> _Work item_: Copy the records below word for word, from the first line through the line that contains "European study. Clockwise", and leave out any pictures.

> _Data shown_:
══════
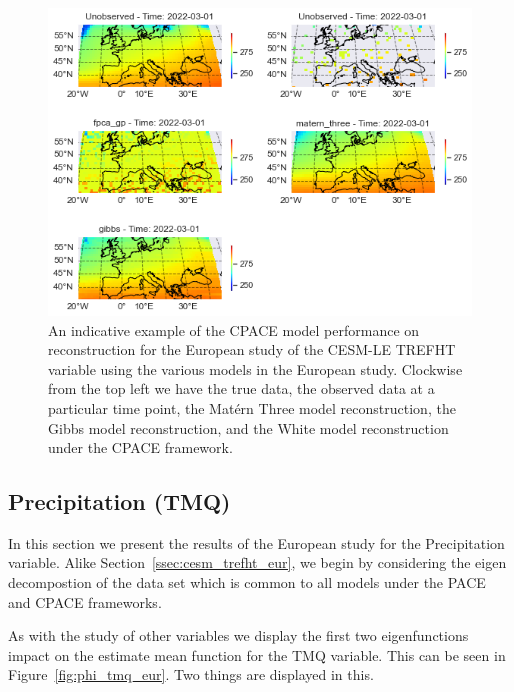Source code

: \begin{figure}
	\centering
	\includegraphics[width=\textwidth]{full_ex_trefht_eur}
	\caption[An indicative example of the CPACE model performance on reconstruction for the European study of the CESM-LE TREFHT variable using the various models in the European study.]{An indicative example of the CPACE model performance on reconstruction for the European study of the CESM-LE TREFHT variable using the various models in the European study. Clockwise from the top left we have the true data, the observed data at a particular time point, the Mat\'ern Three model reconstruction, the Gibbs model reconstruction, and the White model reconstruction under the CPACE framework.}
	\label{fig:full_ex_trefht_eur}
\end{figure}

\subsection{Precipitation (TMQ)\label{ssec:cesm_tmq_eur}}
In this section we present the results of the European study for the Precipitation variable. 
Alike Section~\ref{ssec:cesm_trefht_eur}, we begin by considering the eigen decompostion of the data set which is common to all models under the PACE and CPACE frameworks.

As with the study of other variables we display the first two eigenfunctions impact on the estimate mean function for the TMQ variable.
This can be seen in Figure~\ref{fig:phi_tmq_eur}.
Two things are displayed in this.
══════
> _Solution to this exercise_:
Source code

: \begin{figure}
	\centering
	\includegraphics[width=\textwidth]{full_ex_trefht_eur}
	\caption[An indicative example of the CPACE model performance on reconstruction for the European study of the CESM-LE TREFHT variable using the various models in the European study.]{An indicative example of the CPACE model performance on reconstruction for the European study of the CESM-LE TREFHT variable using the various models in the European study. Clockwise from the top left we have the true data, the observed data at a particular time point, the Mat\'ern Three model reconstruction, the Gibbs model reconstruction, and the White model reconstruction under the CPACE framework.}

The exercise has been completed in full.